The announcement, lodged with the Tadawul by Saudi Re said that a total of 26,730,000 shares with a total value of SAR427,680m ($114m), at a coverage ratio of 100% were fully subscribed. These 26,730,000 shares were fully subscribed by the Public Investment Fund (PIF), where the new shares’ offering price stood at SAR16.
The announcement statement added that the PIF, being the investor who fully subscribed to all the new shares, shall not dispose-off any of these shares for a period of two years following the date of their listing, as per the relevant waiver issued by the Capital Market Authority.
Saudi Re expects the disbursement of the proceeds, specified in the prospectus, during the first quarter of 2025 said the company in a separate announcement.

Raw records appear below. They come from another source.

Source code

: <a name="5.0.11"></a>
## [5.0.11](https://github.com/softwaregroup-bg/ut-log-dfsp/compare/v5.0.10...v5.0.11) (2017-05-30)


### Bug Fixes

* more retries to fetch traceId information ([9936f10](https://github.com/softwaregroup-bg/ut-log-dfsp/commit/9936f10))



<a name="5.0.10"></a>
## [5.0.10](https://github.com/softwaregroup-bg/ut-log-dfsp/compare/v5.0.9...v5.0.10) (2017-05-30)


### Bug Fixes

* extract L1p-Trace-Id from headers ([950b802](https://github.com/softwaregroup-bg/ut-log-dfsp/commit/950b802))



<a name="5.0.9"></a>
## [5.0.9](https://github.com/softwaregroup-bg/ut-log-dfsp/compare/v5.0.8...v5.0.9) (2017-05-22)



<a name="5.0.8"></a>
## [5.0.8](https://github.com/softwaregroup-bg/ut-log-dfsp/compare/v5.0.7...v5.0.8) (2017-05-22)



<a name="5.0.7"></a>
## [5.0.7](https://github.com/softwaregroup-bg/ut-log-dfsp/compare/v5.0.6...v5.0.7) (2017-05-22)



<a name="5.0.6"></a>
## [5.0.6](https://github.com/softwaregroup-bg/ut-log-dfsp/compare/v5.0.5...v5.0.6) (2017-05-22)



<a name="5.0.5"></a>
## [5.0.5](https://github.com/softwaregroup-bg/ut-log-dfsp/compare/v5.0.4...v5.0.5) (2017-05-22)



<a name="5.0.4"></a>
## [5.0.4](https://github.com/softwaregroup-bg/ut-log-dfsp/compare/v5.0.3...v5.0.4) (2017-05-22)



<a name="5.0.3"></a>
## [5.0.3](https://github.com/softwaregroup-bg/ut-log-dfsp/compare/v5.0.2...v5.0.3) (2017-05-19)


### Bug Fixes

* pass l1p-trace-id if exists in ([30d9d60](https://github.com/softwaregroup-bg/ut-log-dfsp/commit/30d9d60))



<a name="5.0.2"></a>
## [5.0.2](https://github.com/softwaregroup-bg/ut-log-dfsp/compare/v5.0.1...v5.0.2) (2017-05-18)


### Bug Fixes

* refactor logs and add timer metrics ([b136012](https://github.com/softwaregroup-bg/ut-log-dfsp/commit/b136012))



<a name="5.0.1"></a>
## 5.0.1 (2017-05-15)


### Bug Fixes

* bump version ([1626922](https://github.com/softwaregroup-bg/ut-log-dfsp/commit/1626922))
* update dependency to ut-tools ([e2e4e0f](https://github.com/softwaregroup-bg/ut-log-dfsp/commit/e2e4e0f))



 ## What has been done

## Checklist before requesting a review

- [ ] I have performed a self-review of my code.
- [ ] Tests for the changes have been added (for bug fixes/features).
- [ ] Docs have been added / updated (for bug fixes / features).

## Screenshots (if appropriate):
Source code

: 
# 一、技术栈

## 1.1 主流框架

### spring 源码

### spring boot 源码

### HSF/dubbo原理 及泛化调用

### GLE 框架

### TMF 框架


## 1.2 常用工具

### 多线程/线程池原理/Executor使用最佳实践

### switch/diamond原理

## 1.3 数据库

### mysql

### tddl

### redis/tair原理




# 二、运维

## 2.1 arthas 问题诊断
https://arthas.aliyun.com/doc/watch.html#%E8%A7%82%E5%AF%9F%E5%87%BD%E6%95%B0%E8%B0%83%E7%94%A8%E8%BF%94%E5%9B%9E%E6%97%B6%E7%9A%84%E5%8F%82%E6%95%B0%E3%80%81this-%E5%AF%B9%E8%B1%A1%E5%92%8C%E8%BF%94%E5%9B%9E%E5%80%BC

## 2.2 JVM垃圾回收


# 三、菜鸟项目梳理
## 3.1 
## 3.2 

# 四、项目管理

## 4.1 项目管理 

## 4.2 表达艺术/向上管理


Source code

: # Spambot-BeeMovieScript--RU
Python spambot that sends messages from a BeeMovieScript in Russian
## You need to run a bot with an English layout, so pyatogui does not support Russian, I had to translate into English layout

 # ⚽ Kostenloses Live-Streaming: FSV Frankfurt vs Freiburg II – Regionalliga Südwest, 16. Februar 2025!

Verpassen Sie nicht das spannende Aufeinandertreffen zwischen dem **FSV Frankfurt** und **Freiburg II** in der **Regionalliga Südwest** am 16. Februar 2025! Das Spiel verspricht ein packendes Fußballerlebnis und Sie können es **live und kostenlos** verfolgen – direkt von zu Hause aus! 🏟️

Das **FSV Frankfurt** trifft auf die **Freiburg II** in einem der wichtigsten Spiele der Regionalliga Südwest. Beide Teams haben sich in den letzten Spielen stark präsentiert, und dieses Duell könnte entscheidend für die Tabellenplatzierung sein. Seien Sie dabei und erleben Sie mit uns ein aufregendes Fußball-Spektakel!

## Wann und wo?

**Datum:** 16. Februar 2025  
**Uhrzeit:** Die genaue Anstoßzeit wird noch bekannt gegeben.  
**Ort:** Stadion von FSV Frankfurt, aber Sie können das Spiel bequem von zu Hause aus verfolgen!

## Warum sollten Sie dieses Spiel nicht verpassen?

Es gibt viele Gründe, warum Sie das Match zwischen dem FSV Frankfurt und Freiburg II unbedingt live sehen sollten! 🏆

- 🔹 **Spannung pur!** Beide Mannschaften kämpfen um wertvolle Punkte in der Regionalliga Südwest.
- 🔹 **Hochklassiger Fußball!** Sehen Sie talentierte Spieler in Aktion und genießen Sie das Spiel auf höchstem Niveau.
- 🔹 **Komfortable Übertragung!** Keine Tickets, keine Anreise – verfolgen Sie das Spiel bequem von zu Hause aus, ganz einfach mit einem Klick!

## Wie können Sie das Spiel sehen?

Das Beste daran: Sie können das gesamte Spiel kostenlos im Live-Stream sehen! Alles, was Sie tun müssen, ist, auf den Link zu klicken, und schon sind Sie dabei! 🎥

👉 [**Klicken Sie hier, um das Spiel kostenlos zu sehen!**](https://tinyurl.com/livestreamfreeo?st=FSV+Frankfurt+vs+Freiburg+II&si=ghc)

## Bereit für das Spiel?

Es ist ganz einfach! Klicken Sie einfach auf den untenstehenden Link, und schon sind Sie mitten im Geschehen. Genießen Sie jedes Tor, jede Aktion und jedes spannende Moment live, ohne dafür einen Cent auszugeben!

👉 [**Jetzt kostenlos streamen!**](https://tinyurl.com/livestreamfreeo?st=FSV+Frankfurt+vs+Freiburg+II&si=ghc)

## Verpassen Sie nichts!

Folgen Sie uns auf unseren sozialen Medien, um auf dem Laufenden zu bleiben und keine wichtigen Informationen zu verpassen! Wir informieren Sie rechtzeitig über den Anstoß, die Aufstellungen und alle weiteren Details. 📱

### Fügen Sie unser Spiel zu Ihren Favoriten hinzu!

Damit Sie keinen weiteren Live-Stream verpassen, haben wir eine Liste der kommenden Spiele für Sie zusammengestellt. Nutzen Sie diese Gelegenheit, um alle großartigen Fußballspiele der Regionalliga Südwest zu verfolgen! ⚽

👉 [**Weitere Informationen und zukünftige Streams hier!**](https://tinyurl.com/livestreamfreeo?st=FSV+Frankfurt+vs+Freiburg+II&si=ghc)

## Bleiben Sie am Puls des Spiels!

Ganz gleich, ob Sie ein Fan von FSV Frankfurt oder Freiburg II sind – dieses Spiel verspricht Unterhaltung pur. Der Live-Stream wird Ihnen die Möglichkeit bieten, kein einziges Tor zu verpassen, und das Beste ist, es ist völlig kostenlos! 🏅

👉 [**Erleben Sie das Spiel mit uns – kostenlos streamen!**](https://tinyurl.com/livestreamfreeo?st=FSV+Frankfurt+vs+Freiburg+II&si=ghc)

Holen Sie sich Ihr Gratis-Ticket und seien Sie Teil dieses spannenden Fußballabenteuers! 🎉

According to the prospectus the new ordinary shares represent an increase of 30% to Saudi Re’s capital as it will jump from SAR891m to SAR1.158bn post the offering. The PIF will own 23.08% of the company.
The prospectus added that the net proceeds will primarily be used to increase the statutory deposit and the company’s financial investments. It revealed that SAR27.73m will be used to increase statutory deposit while SAR398.980m will be directed to financial investment.